Task prompt: Copy out each line below in which the string "file" appears.

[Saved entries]

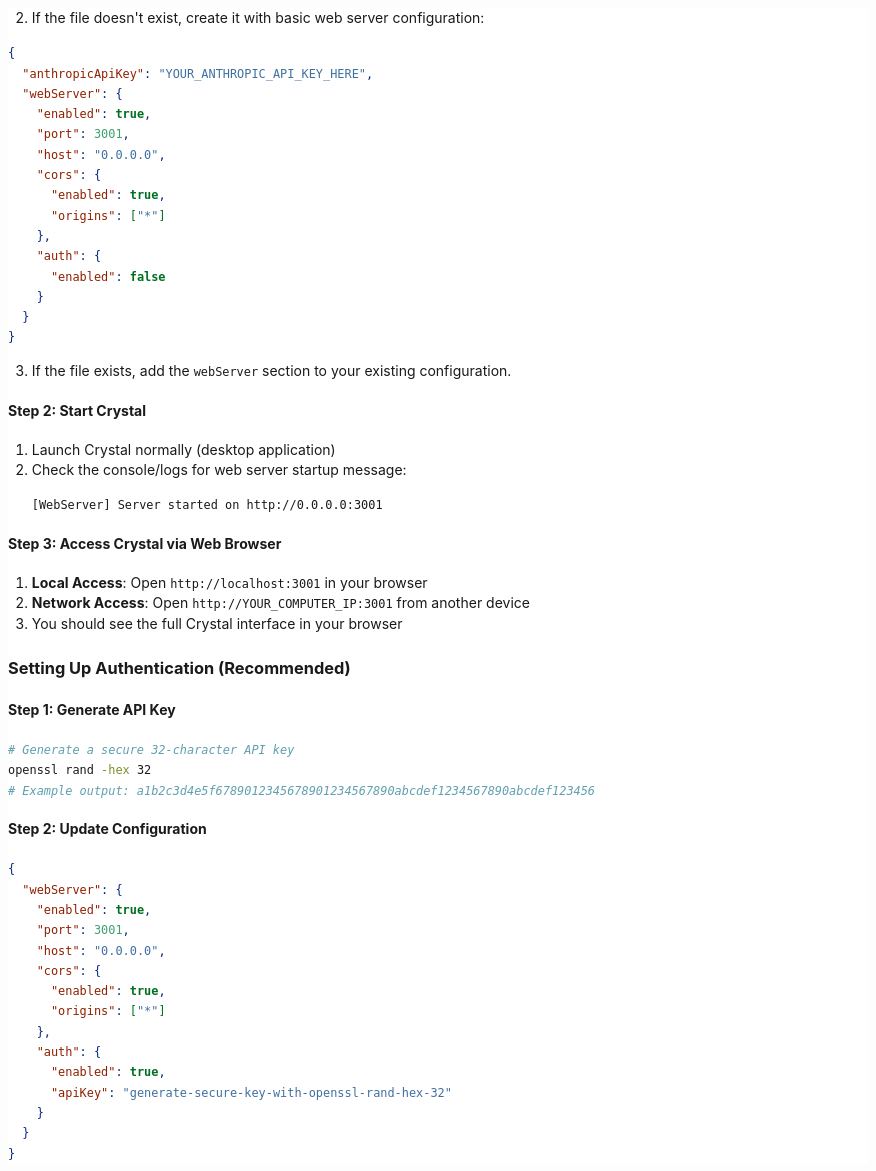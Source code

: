 2. If the file doesn't exist, create it with basic web server configuration:
```json
{
  "anthropicApiKey": "YOUR_ANTHROPIC_API_KEY_HERE",
  "webServer": {
    "enabled": true,
    "port": 3001,
    "host": "0.0.0.0",
    "cors": {
      "enabled": true,
      "origins": ["*"]
    },
    "auth": {
      "enabled": false
    }
  }
}
```

3. If the file exists, add the `webServer` section to your existing configuration.

#### Step 2: Start Crystal
1. Launch Crystal normally (desktop application)
2. Check the console/logs for web server startup message:
   ```
   [WebServer] Server started on http://0.0.0.0:3001
   ```

#### Step 3: Access Crystal via Web Browser
1. **Local Access**: Open `http://localhost:3001` in your browser
2. **Network Access**: Open `http://YOUR_COMPUTER_IP:3001` from another device
3. You should see the full Crystal interface in your browser

### Setting Up Authentication (Recommended)

#### Step 1: Generate API Key
```bash
# Generate a secure 32-character API key
openssl rand -hex 32
# Example output: a1b2c3d4e5f6789012345678901234567890abcdef1234567890abcdef123456
```

#### Step 2: Update Configuration
```json
{
  "webServer": {
    "enabled": true,
    "port": 3001,
    "host": "0.0.0.0",
    "cors": {
      "enabled": true,
      "origins": ["*"]
    },
    "auth": {
      "enabled": true,
      "apiKey": "generate-secure-key-with-openssl-rand-hex-32"
    }
  }
}
```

Response box:
: 2. If the file doesn't exist, create it with basic web server configuration:
3. If the file exists, add the `webServer` section to your existing configuration.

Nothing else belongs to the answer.